とはいえ巨大倉庫はリサイクルショップ(でんでん)のすぐ後ろにあるのだが。
そこでは弟の林介がコーヒーカップにタバコを突っ込んでいた。
「すごい荷物だな」
「まぁ、フェイブマックスXなら運べるしょ」
「それは良かった」
僕はフェイブマックスXの荷台10台に均等に荷物を置くことはしなかった。
僕は、5台で足りると認識したので、5台の荷台を変形させる。
そのおかげで、フェイブマックスXというバイクの荷台はとても短くなってくれる。
「兄貴、こっちは任せてくれ、たぶんだけどすぐには戻ってこれないんだろう?」
「そうだ、お袋には色々と誤魔化してくれ」
「それは任せろ、だけど1つだけ約束してくれ、死んでお袋と俺を悲しませるな」
「もちろんだ。
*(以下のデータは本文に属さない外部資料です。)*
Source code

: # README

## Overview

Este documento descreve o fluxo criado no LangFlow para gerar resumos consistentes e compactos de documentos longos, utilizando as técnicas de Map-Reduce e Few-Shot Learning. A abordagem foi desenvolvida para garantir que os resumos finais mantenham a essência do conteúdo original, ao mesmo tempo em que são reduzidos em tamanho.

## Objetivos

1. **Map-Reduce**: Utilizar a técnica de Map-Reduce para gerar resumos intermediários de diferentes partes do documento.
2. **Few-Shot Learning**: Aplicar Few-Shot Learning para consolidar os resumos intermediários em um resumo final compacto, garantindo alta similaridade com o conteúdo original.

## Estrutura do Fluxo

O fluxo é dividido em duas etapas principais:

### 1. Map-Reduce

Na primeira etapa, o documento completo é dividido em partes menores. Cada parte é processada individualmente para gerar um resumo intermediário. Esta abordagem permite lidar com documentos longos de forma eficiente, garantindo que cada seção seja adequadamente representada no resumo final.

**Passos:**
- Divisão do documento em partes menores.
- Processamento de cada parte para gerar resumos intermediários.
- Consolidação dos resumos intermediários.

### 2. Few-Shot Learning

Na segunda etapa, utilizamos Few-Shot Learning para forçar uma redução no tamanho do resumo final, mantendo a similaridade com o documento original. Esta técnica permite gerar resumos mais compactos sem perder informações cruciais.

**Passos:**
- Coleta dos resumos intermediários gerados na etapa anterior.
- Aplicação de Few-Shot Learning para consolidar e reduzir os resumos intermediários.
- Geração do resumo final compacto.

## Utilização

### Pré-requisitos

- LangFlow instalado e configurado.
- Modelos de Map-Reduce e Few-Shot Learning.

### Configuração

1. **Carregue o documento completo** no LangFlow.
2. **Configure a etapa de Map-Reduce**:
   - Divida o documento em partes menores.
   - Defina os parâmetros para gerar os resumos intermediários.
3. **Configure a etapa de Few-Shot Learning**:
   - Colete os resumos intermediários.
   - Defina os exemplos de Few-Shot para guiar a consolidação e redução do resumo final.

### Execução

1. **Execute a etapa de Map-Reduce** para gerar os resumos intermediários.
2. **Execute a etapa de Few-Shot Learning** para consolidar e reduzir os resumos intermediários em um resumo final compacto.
この重武装の僕に滅びるすべはあると思うか?」
「いやねーと思うけど」
僕の右肩と左肩にはハンドガンとマシンガンが紐状の物で固定されている。
肩にはバズーカを設置している。
すぐにバズーカを構える事にはしている。
「さて行くか」
「がんばれよ」
弟の林介は鼻頭をなでながら、
にやりと笑っているのだなと、
心のどこかで思っていた。
扉の向こうには世界が広がっている。
僕のビービー玉連射により森は破壊されている。
モンスターも動物もいない、
ただ一体だけいるとしたら、
相棒のドルゴンだけ、
奴はこちらに向かって飛翔してくる。
どうやら空を飛べるようだ。
成長スピードって意外と早いのだなと思った。
ドルゴンは僕の肩に乗る。
バズーカのないほうの肩だったけど。
「ぐえええええ」
僕の頭を舐めまわしてくるのには少し照れながら。
「すまなかった」
どうやら待ちわびたという合図のようだ。